In 500 Words or Less: The Privilege of Peace by Tanya Huff
![]() |
![]() |
![]() |
The Privilege of Peace (Peacekeeper #3)
by Tanya Huff
DAW Books (352 pages, $7.99 paperback, $12.99 eBook, June 19, 2018)
I’ll often come back to one of my favorite lines from Peter Capaldi’s run as The Doctor:
Everything ends, and it’s always sad. But everything begins again, too, and that’s always happy.
It’s one of those simple quotes that applies to a lot in life, and guess what – it applies to writing and reading, too. As much as we clamor for the next book in a favorite series, eventually every series comes to an end (unless you decide to write Harry Bosch books into perpetuity or something) and then there’s a void, like a friend has gone away and you’re never going to see them again.

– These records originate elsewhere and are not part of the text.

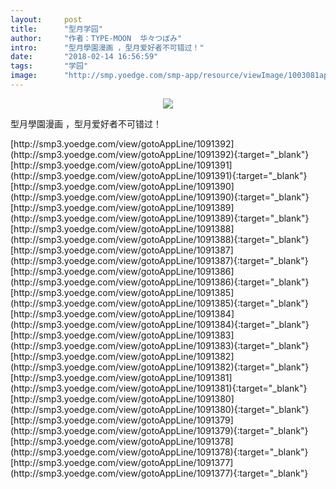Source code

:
 ```yaml
---
layout:     post
title:      "型月学园"
author:     "作者：TYPE-MOON  华々つぼみ"
intro:      "型月學園漫画 ，型月爱好者不可错过！"
date:       "2018-02-14 16:56:59"
tags:       "学园"
image:      "http://smp.yoedge.com/smp-app/resource/viewImage/1003081appline.png"
---
```

<div style="text-align: center">
<p><img src="http://smp.yoedge.com/smp-app/resource/viewImage/1003081appline.png"/></p>
</div>
<p class="post-meta">
<span>型月學園漫画 ，型月爱好者不可错过！</span>
</p>
[http://smp3.yoedge.com/view/gotoAppLine/1091392](http://smp3.yoedge.com/view/gotoAppLine/1091392){:target="_blank"}
[http://smp3.yoedge.com/view/gotoAppLine/1091391](http://smp3.yoedge.com/view/gotoAppLine/1091391){:target="_blank"}
[http://smp3.yoedge.com/view/gotoAppLine/1091390](http://smp3.yoedge.com/view/gotoAppLine/1091390){:target="_blank"}
[http://smp3.yoedge.com/view/gotoAppLine/1091389](http://smp3.yoedge.com/view/gotoAppLine/1091389){:target="_blank"}
[http://smp3.yoedge.com/view/gotoAppLine/1091388](http://smp3.yoedge.com/view/gotoAppLine/1091388){:target="_blank"}
[http://smp3.yoedge.com/view/gotoAppLine/1091387](http://smp3.yoedge.com/view/gotoAppLine/1091387){:target="_blank"}
[http://smp3.yoedge.com/view/gotoAppLine/1091386](http://smp3.yoedge.com/view/gotoAppLine/1091386){:target="_blank"}
[http://smp3.yoedge.com/view/gotoAppLine/1091385](http://smp3.yoedge.com/view/gotoAppLine/1091385){:target="_blank"}
[http://smp3.yoedge.com/view/gotoAppLine/1091384](http://smp3.yoedge.com/view/gotoAppLine/1091384){:target="_blank"}
[http://smp3.yoedge.com/view/gotoAppLine/1091383](http://smp3.yoedge.com/view/gotoAppLine/1091383){:target="_blank"}
[http://smp3.yoedge.com/view/gotoAppLine/1091382](http://smp3.yoedge.com/view/gotoAppLine/1091382){:target="_blank"}
[http://smp3.yoedge.com/view/gotoAppLine/1091381](http://smp3.yoedge.com/view/gotoAppLine/1091381){:target="_blank"}
[http://smp3.yoedge.com/view/gotoAppLine/1091380](http://smp3.yoedge.com/view/gotoAppLine/1091380){:target="_blank"}
[http://smp3.yoedge.com/view/gotoAppLine/1091379](http://smp3.yoedge.com/view/gotoAppLine/1091379){:target="_blank"}
[http://smp3.yoedge.com/view/gotoAppLine/1091378](http://smp3.yoedge.com/view/gotoAppLine/1091378){:target="_blank"}
[http://smp3.yoedge.com/view/gotoAppLine/1091377](http://smp3.yoedge.com/view/gotoAppLine/1091377){:target="_blank"}


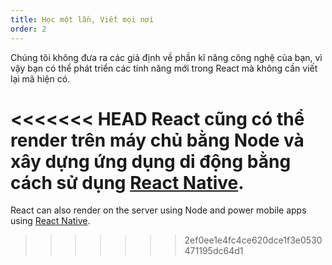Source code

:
 ```yaml
---
title: Học một lần, Viết mọi nơi
order: 2
---
```


Chúng tôi không đưa ra các giả định về phần kĩ năng công nghệ của bạn, vì vậy bạn có thể phát triển các tính năng mới trong React mà không cần viết lại mã hiện có.

<<<<<<< HEAD
React cũng có thể render trên máy chủ bằng Node và xây dựng ứng dụng di động bằng cách sử dụng [React Native](https://facebook.github.io/react-native/).
=======
React can also render on the server using Node and power mobile apps using [React Native](https://reactnative.dev/).
>>>>>>> 2ef0ee1e4fc4ce620dce1f3e0530471195dc64d1
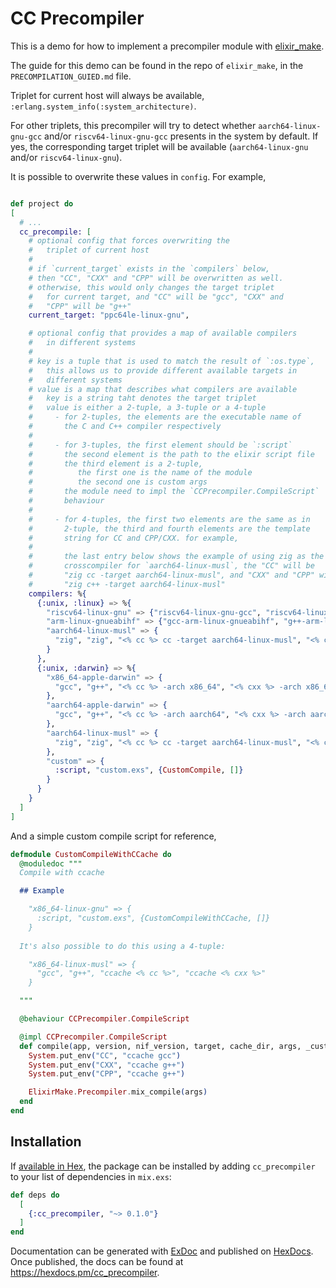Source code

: # CC Precompiler

This is a demo for how to implement a precompiler module with [elixir_make](https://github.com/elixir-lang/elixir_make).

The guide for this demo can be found in the repo of `elixir_make`, in the `PRECOMPILATION_GUIED.md` file.

Triplet for current host will always be available, `:erlang.system_info(:system_architecture)`.

For other triplets, this precompiler will try to detect whether `aarch64-linux-gnu-gcc` and/or `riscv64-linux-gnu-gcc` presents in the system by default. If yes, the corresponding target triplet will be available (`aarch64-linux-gnu` and/or `riscv64-linux-gnu`).

It is possible to overwrite these values in `config`. For example,

```elixir

def project do
[ 
  # ...
  cc_precompile: [
    # optional config that forces overwriting the
    #   triplet of current host
    #
    # if `current_target` exists in the `compilers` below,
    # then "CC", "CXX" and "CPP" will be overwritten as well.
    # otherwise, this would only changes the target triplet
    #   for current target, and "CC" will be "gcc", "CXX" and 
    #   "CPP" will be "g++"
    current_target: "ppc64le-linux-gnu",

    # optional config that provides a map of available compilers
    #   in different systems
    #   
    # key is a tuple that is used to match the result of `:os.type`,
    #   this allows us to provide different available targets in
    #   different systems
    # value is a map that describes what compilers are available
    #   key is a string taht denotes the target triplet
    #   value is either a 2-tuple, a 3-tuple or a 4-tuple
    #     - for 2-tuples, the elements are the executable name of
    #       the C and C++ compiler respectively
    #
    #     - for 3-tuples, the first element should be `:script`
    #       the second element is the path to the elixir script file
    #       the third element is a 2-tuple, 
    #          the first one is the name of the module
    #          the second one is custom args
    #       the module need to impl the `CCPrecompiler.CompileScript`
    #       behaviour
    #
    #     - for 4-tuples, the first two elements are the same as in
    #       2-tuple, the third and fourth elements are the template
    #       string for CC and CPP/CXX. for example,
    #       
    #       the last entry below shows the example of using zig as the
    #       crosscompiler for `aarch64-linux-musl`, the "CC" will be
    #       "zig cc -target aarch64-linux-musl", and "CXX" and "CPP" will be
    #       "zig c++ -target aarch64-linux-musl"
    compilers: %{
      {:unix, :linux} => %{
        "riscv64-linux-gnu" => {"riscv64-linux-gnu-gcc", "riscv64-linux-gnu-g++"},
        "arm-linux-gnueabihf" => {"gcc-arm-linux-gnueabihf", "g++-arm-linux-gnueabihf"},
        "aarch64-linux-musl" => {
          "zig", "zig", "<% cc %> cc -target aarch64-linux-musl", "<% cxx %> c++ -target aarch64-linux-musl"
        }
      },
      {:unix, :darwin} => %{
        "x86_64-apple-darwin" => {
          "gcc", "g++", "<% cc %> -arch x86_64", "<% cxx %> -arch x86_64"
        },
        "aarch64-apple-darwin" => {
          "gcc", "g++", "<% cc %> -arch aarch64", "<% cxx %> -arch aarch64"
        },
        "aarch64-linux-musl" => {
          "zig", "zig", "<% cc %> cc -target aarch64-linux-musl", "<% cxx %> c++ -target aarch64-linux-musl"
        },
        "custom" => {
          :script, "custom.exs", {CustomCompile, []}
        }
      }
    }
  ]
]
```

And a simple custom compile script for reference,

```elixir
defmodule CustomCompileWithCCache do
  @moduledoc """
  Compile with ccache

  ## Example

    "x86_64-linux-gnu" => {
      :script, "custom.exs", {CustomCompileWithCCache, []}
    }
  
  It's also possible to do this using a 4-tuple:

    "x86_64-linux-musl" => {
      "gcc", "g++", "ccache <% cc %>", "ccache <% cxx %>"
    }

  """

  @behaviour CCPrecompiler.CompileScript

  @impl CCPrecompiler.CompileScript
  def compile(app, version, nif_version, target, cache_dir, args, _custom_args) do
    System.put_env("CC", "ccache gcc")
    System.put_env("CXX", "ccache g++")
    System.put_env("CPP", "ccache g++")

    ElixirMake.Precompiler.mix_compile(args)
  end
end
```

## Installation

If [available in Hex](https://hex.pm/docs/publish), the package can be installed
by adding `cc_precompiler` to your list of dependencies in `mix.exs`:

```elixir
def deps do
  [
    {:cc_precompiler, "~> 0.1.0"}
  ]
end
```

Documentation can be generated with [ExDoc](https://github.com/elixir-lang/ex_doc)
and published on [HexDocs](https://hexdocs.pm). Once published, the docs can
be found at <https://hexdocs.pm/cc_precompiler>.

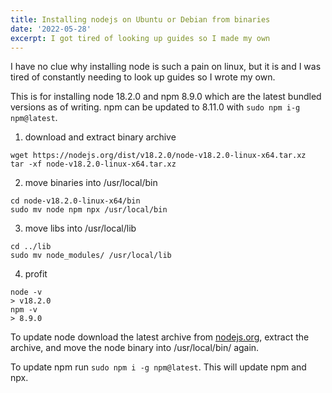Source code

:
 ```yaml
---
title: Installing nodejs on Ubuntu or Debian from binaries
date: '2022-05-28'
excerpt: I got tired of looking up guides so I made my own
---
```


I have no clue why installing node is such a pain on linux, but it is and I was tired of constantly needing to look up guides so I wrote my own.

This is for installing node 18.2.0 and npm 8.9.0 which are the latest bundled versions as of writing. npm can be updated to 8.11.0 with `sudo npm i-g npm@latest`.

1) download and extract binary archive
```
wget https://nodejs.org/dist/v18.2.0/node-v18.2.0-linux-x64.tar.xz
tar -xf node-v18.2.0-linux-x64.tar.xz
```

2) move binaries into /usr/local/bin
```
cd node-v18.2.0-linux-x64/bin
sudo mv node npm npx /usr/local/bin
```

3) move libs into /usr/local/lib
```
cd ../lib
sudo mv node_modules/ /usr/local/lib
```

4) profit
```
node -v
> v18.2.0
npm -v
> 8.9.0
```

To update node download the latest archive from [nodejs.org](https://nodejs.org/en/download/current/), extract the archive, and move the node binary into /usr/local/bin/ again.

To update npm run `sudo npm i -g npm@latest`. This will update npm and npx.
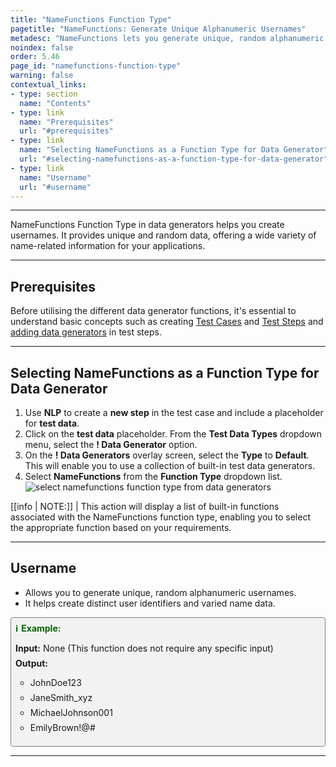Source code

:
 ```yaml
---
title: "NameFunctions Function Type"
pagetitle: "NameFunctions: Generate Unique Alphanumeric Usernames"
metadesc: "NameFunctions lets you generate unique, random alphanumeric usernames. It’s useful for creating distinct user identifiers and varied name data."
noindex: false
order: 5.46
page_id: "namefunctions-function-type"
warning: false
contextual_links:
- type: section
  name: "Contents"
- type: link
  name: "Prerequisites"
  url: "#prerequisites"
- type: link
  name: "Selecting NameFunctions as a Function Type for Data Generator"
  url: "#selecting-namefunctions-as-a-function-type-for-data-generator"
- type: link
  name: "Username"
  url: "#username"
---
```


---

NameFunctions Function Type in data generators helps you create usernames. It provides unique and random data, offering a wide variety of name-related information for your applications.

---

## **Prerequisites**

Before utilising the different data generator functions, it's essential to understand basic concepts such as creating [Test Cases](https://testsigma.com/docs/test-cases/manage/add-edit-delete/#create-test-case) and [Test Steps](https://testsigma.com/docs/test-cases/create-test-steps/overview/) and [adding data generators](https://testsigma.com/docs/test-data/types/data-generator/#add-data-generators-in-test-steps) in test steps.

---

## **Selecting NameFunctions as a Function Type for Data Generator**

1. Use **NLP** to create a **new step** in the test case and include a placeholder for **test data**.
2. Click on the **test data** placeholder. From the **Test Data Types** dropdown menu, select the **! Data Generator** option.
3. On the **! Data Generators** overlay screen, select the **Type** to **Default**. This will enable you to use a collection of built-in test data generators.
4. Select **NameFunctions** from the **Function Type** dropdown list. ![select namefunctions function type from data generators](https://s3.amazonaws.com/static-docs.testsigma.com/new_images/projects/applications/namefunctions_functiontype_dg.gif)

[[info | NOTE:]]
| This action will display a list of built-in functions associated with the NameFunctions function type, enabling you to select the appropriate function based on your requirements.

---

## **Username**

- Allows you to generate unique, random alphanumeric usernames. 
- It helps create distinct user identifiers and varied name data.

<style>
  .example-container {
    border: 1px solid gray;
    border-radius: 4px;
    padding: 0.5em;
    margin: 0.5em 0;
    background-color: #f2f2f2;
  }
  .example-title {
    color: darkgreen;
    font-weight: bold;
    display: flex;
    align-items: center;
  }
  .example-title span {
    margin-right: 5px;
  }
  .example-list {
    list-style: none;
    padding: 0;
  }
  .example-list li {
    margin-bottom: 0.5em;
  }
</style>

<div class="example-container">
  <div class="example-title">
    <span>ℹ️</span>Example:
  </div>
  <ul class="example-list">
    <li><b>Input:</b> None (This function does not require any specific input)</li>
    <li><b>Output:</b></li>
    <ul>
      <li>JohnDoe123</li>
      <li>JaneSmith_xyz</li>
      <li>MichaelJohnson001</li>
      <li>EmilyBrown!@#</li>
    </ul>
  </ul>
</div>


---
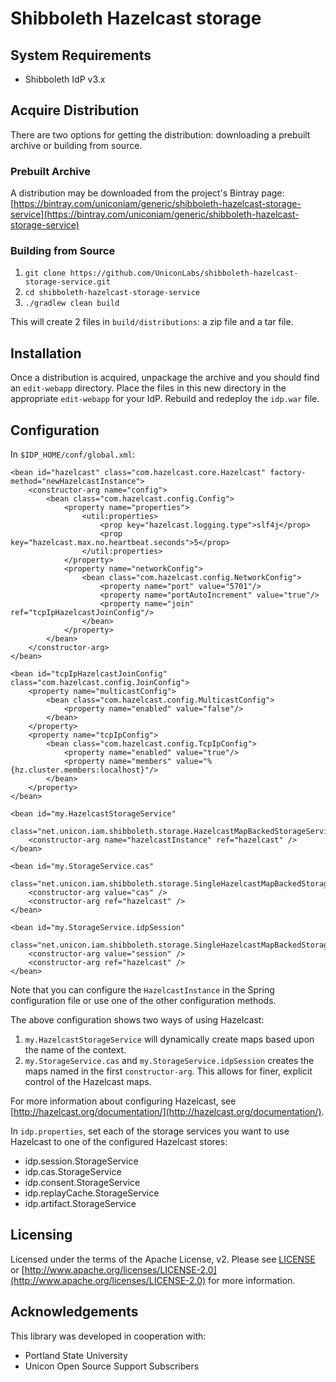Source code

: # Shibboleth Hazelcast storage

## System Requirements

- Shibboleth IdP v3.x

## Acquire Distribution

There are two options for getting the distribution: downloading a prebuilt archive or building from source.

### Prebuilt Archive

A distribution may be downloaded from the project's Bintray page: [https://bintray.com/uniconiam/generic/shibboleth-hazelcast-storage-service](https://bintray.com/uniconiam/generic/shibboleth-hazelcast-storage-service)

### Building from Source

1. `git clone https://github.com/UniconLabs/shibboleth-hazelcast-storage-service.git`
1. `cd shibboleth-hazelcast-storage-service`
1. `./gradlew clean build`

This will create 2 files in `build/distributions`: a zip file and a tar file.

## Installation

Once a distribution is acquired, unpackage the archive and you should find an `edit-webapp` directory. Place the files
in this new directory in the appropriate `edit-webapp` for your IdP. Rebuild and redeploy the `idp.war` file.

## Configuration

In `$IDP_HOME/conf/global.xml`:

```
<bean id="hazelcast" class="com.hazelcast.core.Hazelcast" factory-method="newHazelcastInstance">
    <constructor-arg name="config">
        <bean class="com.hazelcast.config.Config">
            <property name="properties">
                <util:properties>
                    <prop key="hazelcast.logging.type">slf4j</prop>
                    <prop key="hazelcast.max.no.heartbeat.seconds">5</prop>
                </util:properties>
            </property>
            <property name="networkConfig">
                <bean class="com.hazelcast.config.NetworkConfig">
                    <property name="port" value="5701"/>
                    <property name="portAutoIncrement" value="true"/>
                    <property name="join" ref="tcpIpHazelcastJoinConfig"/>
                </bean>
            </property>
        </bean>
    </constructor-arg>
</bean>

<bean id="tcpIpHazelcastJoinConfig" class="com.hazelcast.config.JoinConfig">
    <property name="multicastConfig">
        <bean class="com.hazelcast.config.MulticastConfig">
            <property name="enabled" value="false"/>
        </bean>
    </property>
    <property name="tcpIpConfig">
        <bean class="com.hazelcast.config.TcpIpConfig">
            <property name="enabled" value="true"/>
            <property name="members" value="%{hz.cluster.members:localhost}"/>
        </bean>
    </property>
</bean>

<bean id="my.HazelcastStorageService"
      class="net.unicon.iam.shibboleth.storage.HazelcastMapBackedStorageService">
    <constructor-arg name="hazelcastInstance" ref="hazelcast" />
</bean>

<bean id="my.StorageService.cas"
        class="net.unicon.iam.shibboleth.storage.SingleHazelcastMapBackedStorageService">
    <constructor-arg value="cas" />
    <constructor-arg ref="hazelcast" />
</bean>

<bean id="my.StorageService.idpSession"
      class="net.unicon.iam.shibboleth.storage.SingleHazelcastMapBackedStorageService">
    <constructor-arg value="session" />
    <constructor-arg ref="hazelcast" />
</bean>
```

Note that you can configure the `HazelcastInstance` in the Spring configuration file or use one of the other configuration
methods.

The above configuration shows two ways of using Hazelcast:

1. `my.HazelcastStorageService` will dynamically create maps based upon the name of the context.
1. `my.StorageService.cas` and `my.StorageService.idpSession` creates the maps named in the first `constructor-arg`. This
allows for finer, explicit control of the Hazelcast maps.

For more information about configuring Hazelcast, see [http://hazelcast.org/documentation/](http://hazelcast.org/documentation/).

In `idp.properties`, set each of the storage services you want to use Hazelcast to one of the configured Hazelcast stores:

* idp.session.StorageService
* idp.cas.StorageService
* idp.consent.StorageService
* idp.replayCache.StorageService
* idp.artifact.StorageService

## Licensing

Licensed under the terms of the Apache License, v2. Please see [LICENSE](LICENSE) or [http://www.apache.org/licenses/LICENSE-2.0](http://www.apache.org/licenses/LICENSE-2.0) for more information.

## Acknowledgements

This library was developed in cooperation with:

* Portland State University
* Unicon Open Source Support Subscribers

(Okay, yes, you can always reread the series again, but I’ve reread maybe three books in my life, so just work with me here.)
Last year, DAW Books released the last of Tanya Huff’s Torin Kerr novels (at least as far as she’s indicated), finishing the Peacekeeper trilogy with The Privilege of Peace. And man has this been a ride. I came to Tanya’s writing very late, when she was a Guest of Honor at Can*Con a few years ago, and devoured both the Confederation books and the Peacekeeper follow-up.